Realize control by functional unit " inlet control " PC to route unit R E and functional block " port ", " configuration ROM ", " PHY ", " link " and " transaction ".
According to the present invention, the memory F of bridge has bridge-gateway-firewall functionality (BGF), and via its content and/or capacity of controlling the data that flow into and flow out, described data flow is through FIFO memory F.Reserved the memory areas above two for synchrodata.Be provided with two request memory areas and two answerback memory districts for asynchronous data.
Control to content and/or capacity can be realized or is determined in advance regularly by higher level's example BGF.
By checking and control data, for from a bus portion by the data flow of bridge to next bus portion, inlet control or various filtering function (for example packet filter) are possible.This be via bridge reliably and the basis of the transfer of data that is protected.At length, " bridge-gateway-firewall functionality " provides protection to the connection (for example assault) of violating original idea, perhaps stops without permission by bridge switch ciphertext data.Bridge-gateway-firewall functionality can be configured, and perhaps obtains the necessary information about the suitable software interface of higher level's example (software layer that for example has management and configuration task).In addition, can dispose the bridge-gateway-firewall functionality of each single bridge individually.That is to say that each bridge and other bridge irrespectively can not carried out gateway or firewall functionality or carry out one and a plurality of functions of gateway or fire compartment wall.

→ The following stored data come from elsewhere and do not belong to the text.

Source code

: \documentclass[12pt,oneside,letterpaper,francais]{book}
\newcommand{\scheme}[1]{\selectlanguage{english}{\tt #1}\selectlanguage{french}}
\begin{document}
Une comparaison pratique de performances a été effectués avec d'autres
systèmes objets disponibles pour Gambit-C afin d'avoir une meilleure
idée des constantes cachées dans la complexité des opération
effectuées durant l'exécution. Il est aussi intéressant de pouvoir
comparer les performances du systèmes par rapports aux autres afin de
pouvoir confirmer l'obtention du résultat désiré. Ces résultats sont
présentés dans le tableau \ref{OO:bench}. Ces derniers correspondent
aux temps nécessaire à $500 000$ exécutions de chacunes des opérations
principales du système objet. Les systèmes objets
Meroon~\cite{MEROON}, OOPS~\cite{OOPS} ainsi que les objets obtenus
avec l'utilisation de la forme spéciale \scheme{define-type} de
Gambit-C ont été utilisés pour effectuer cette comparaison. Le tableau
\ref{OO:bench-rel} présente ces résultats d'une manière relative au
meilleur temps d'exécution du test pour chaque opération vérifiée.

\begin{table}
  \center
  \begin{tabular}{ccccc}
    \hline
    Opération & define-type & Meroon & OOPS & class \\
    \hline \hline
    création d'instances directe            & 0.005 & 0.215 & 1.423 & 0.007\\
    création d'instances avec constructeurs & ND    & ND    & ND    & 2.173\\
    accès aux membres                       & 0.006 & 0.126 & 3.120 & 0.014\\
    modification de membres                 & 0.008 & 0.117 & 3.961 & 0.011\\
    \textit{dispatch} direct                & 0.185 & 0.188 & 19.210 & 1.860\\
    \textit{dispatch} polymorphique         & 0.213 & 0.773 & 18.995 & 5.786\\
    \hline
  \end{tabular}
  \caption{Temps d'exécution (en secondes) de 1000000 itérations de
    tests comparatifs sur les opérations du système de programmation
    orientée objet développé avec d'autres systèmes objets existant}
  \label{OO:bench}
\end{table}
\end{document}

This bridge-gateway-firewall functionality can for example be made up of a so-called control unit CU and a bridge-gateway-firewall functionality (according to the BGF module of Fig. 3), and this bridge-gateway-firewall functionality can be analyzed and handle the data (content and capacity) of the memory F of the bridge of flowing through.Can be on the different aspects, especially carry out the analysis of data in the different layers at the OSI-reference model.That is to say that on nethermost (physics) aspect, the 1394-grouping information can be examined, still not only the content of 1394-header but also valid data also can accurately be analyzed.Therefore, the data of higher level (for example IP data) are up to data and user data to application layer.Because the scope of possible data analysis is proportional with needed time for this reason, the described time depends on the computational efficiency of processor again, so the scope of this possible data analysis is configured especially scalablely.That is to say, different filtering rules is arranged, and these filtering rules are configurable.Can begin to dispose all functions of these filtering rules and bridge-gateway-fire compartment wall from higher level's software layer (for example management-and configuration layer BMC).

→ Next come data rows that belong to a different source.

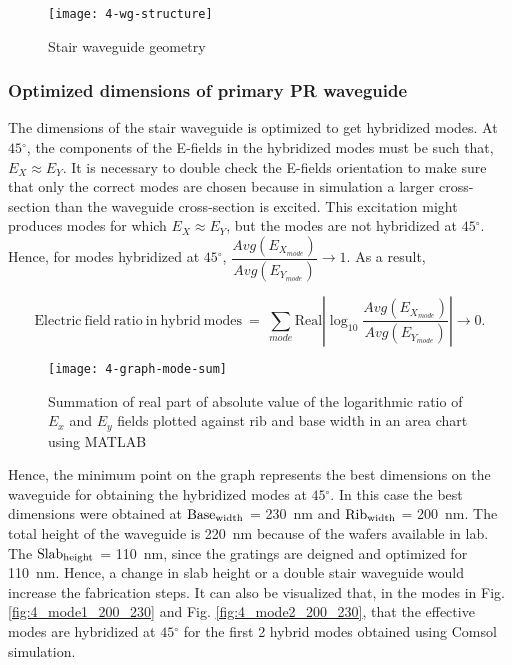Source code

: \documentclass[../report.tex]{subfiles}
\begin{document}
\begin{figure}[H] %
	\centering
	\texttt{[image: 4-wg-structure]}
	\caption{Stair waveguide geometry}
	\label{fig:4_wg_structure}
\end{figure}


\subsubsection{Optimized dimensions of primary PR waveguide}
The dimensions of the stair waveguide is optimized to get hybridized modes. At $45{^\circ}$, the components of the E-fields in the hybridized modes must be such that, $E_X \approx E_Y$. It is necessary to double check the E-fields orientation to make sure that only the correct modes are chosen because in simulation a larger cross-section than the waveguide cross-section is excited. This excitation might produces modes for which $E_X \approx E_Y$, but the modes are not hybridized at $45{^\circ}$. Hence, for modes hybridized at $45{^\circ}$, $\dfrac {Avg(E_{X_{mode}})} {Avg(E_{Y_{mode}})} \rightarrow 1$. As a result, 

\begin{equation}\label{eq:wg_dim_eq}
\mathrm{Electric ~ field ~ ratio ~ in ~ hybrid ~ modes} ~ = ~ \sum _{mode}\mathrm{Real}\left| \log _{10}\dfrac {Avg(E_{X_{mode}})} {Avg(E_{Y_{mode}})}\right| \rightarrow 0. 
\end{equation}

\begin{figure}[H] %
	\centering
	\texttt{[image: 4-graph-mode-sum]}
	\caption{Summation of real part of absolute value of the logarithmic ratio of $E_x$ and $E_y$ fields plotted against rib and base width in an area chart using MATLAB}
	\label{fig:4_graph_mode_sum}
\end{figure}  
\noindent Hence, the minimum point on the graph represents the best dimensions on the waveguide for obtaining the hybridized modes at $45{^\circ}$. In this case the best dimensions were obtained at $\mathrm{Base_{width}}$ = \SI{230}{\nano \meter} and $\mathrm{Rib_{width}}$ = \SI{200}{\nano \meter}. The total height of the waveguide is \SI{220}{\nano \meter} because of the wafers available in lab. The $\mathrm{Slab_{height}}$ = \SI{110}{\nano \meter}, since the gratings are deigned and optimized for \SI{110}{\nano \meter}. Hence, a change in slab height or a double stair waveguide would increase the fabrication steps. It can also be visualized that, in the modes in Fig. \ref{fig:4_mode1_200_230} and Fig. \ref{fig:4_mode2_200_230}, that the effective modes are hybridized at $45{^\circ}$ for the first 2 hybrid modes obtained using Comsol simulation. 
\end{document}
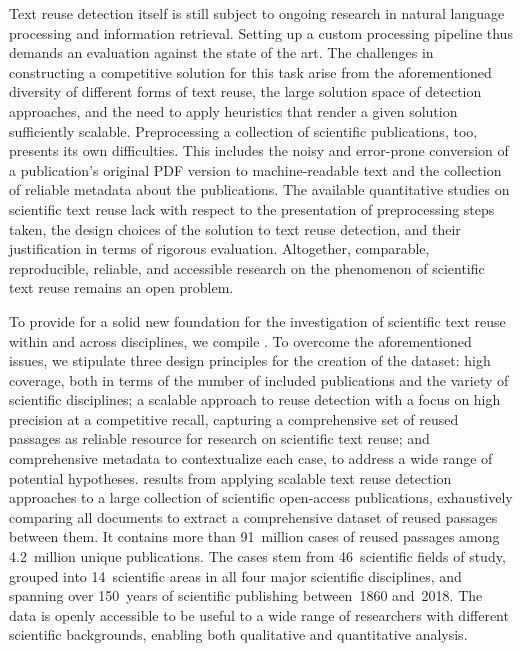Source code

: Text reuse detection itself is still subject to ongoing research in natural language processing and information retrieval. Setting up a custom processing pipeline thus demands an evaluation against the state of the art. The challenges in constructing a competitive solution for this task arise from the aforementioned diversity of different forms of text reuse, the large solution space of detection approaches, and the need to apply heuristics that render a given solution sufficiently scalable. Preprocessing a collection of scientific publications, too, presents its own difficulties. This includes the noisy and error-prone conversion of a publication's original PDF version to machine-readable text and the collection of reliable metadata about the publications. The available quantitative studies on scientific text reuse lack with respect to the presentation of preprocessing steps taken, the design choices of the solution to text reuse detection, and their justification in terms of rigorous evaluation. Altogether, comparable, reproducible, reliable, and accessible research on the phenomenon of scientific text reuse remains an open problem.

To provide for a solid new foundation for the investigation of scientific text reuse within and across disciplines, we compile \webisReuseCorpus. To overcome the aforementioned issues, we stipulate three design principles for the creation of the dataset:
\Ni
high coverage, both in terms of the number of included publications and the variety of scientific disciplines;
\Nii
a scalable approach to reuse detection with a focus on high precision at a competitive recall, capturing a comprehensive set of reused passages as reliable resource for research on scientific text reuse; and 
\Niii
comprehensive metadata to contextualize each case, to address a wide range of potential hypotheses.
\newpage
\webisReuseCorpus results from applying scalable text reuse detection approaches to a large collection of scientific open-access publications, exhaustively comparing all documents to extract a comprehensive dataset of reused passages between them. It contains more than 91~million cases of reused passages among 4.2~million unique publications. The cases stem from 46~scientific fields of study, grouped into 14~scientific areas in all four major scientific disciplines, and spanning over 150~years of scientific publishing between~1860 and~2018. The data is openly accessible to be useful to a wide range of researchers with different scientific backgrounds, enabling both qualitative and quantitative analysis.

If data are written among memory-FIFO (2), carry out possible visit in constantly (1) so to data.There, data keep always, data are handled until bridge-gateway-fire compartment wall, and are discharged till (3) these data again.If the data analysis of bridge-gateway-firewall functionality is confined to be buffered in the data area among the FIFO, then such realization can be employed.An example to this is address function (source address and a destination address): bridge-gateway-fire compartment wall-control unit CU is the packet among the scanning FIFO on the IP address determined set by configuration bridge-gateway-fire compartment wall, and forbid from or to the recipient's that should determine communication.Another example is forbidding or priorization the input and output interface of determining (for example corresponding PHY port).Another example is the writing function of bridge-gateway-fire compartment wall: utilize this function, all data services of passing through bridge all can be recorded.That is to say, be recorded in form or the journal file, and be transferred to another functional block (for example bridge management BMC) or the node of the selection data determined every the regular hour through the network and/or the node address of the grouping of bridge.
Fig. 4 illustrates other structure of realization bridge-gateway-fire compartment wall.There as can be seen, by all data flow of bridge similarly flow through " bridge-gateway-fire compartment wall ".If data analysis expands to a plurality of groupings and these groupings can not be stored among the FIFO simultaneously, if perhaps the analysis of valid data needs more time and additional buffer (memory MM) or the more computational efficiency (processor P R) of needs, then this is necessary.
For example, for control data amount possibly, bridge-gateway-fire compartment wall can make the transmission of synchronizing channel interrupt on the time interval of determining, wherein said definite time interval at any time can by the outside, also be that arbitrary definite node in the network or the configuration of BMC are determined, and control data stream like this when the transmission of asynchronous channel makes to allow each individual node only to determine the transfer of data of number of times.If reach this number of times, bridge-gateway-fire compartment wall is ignored to other data so.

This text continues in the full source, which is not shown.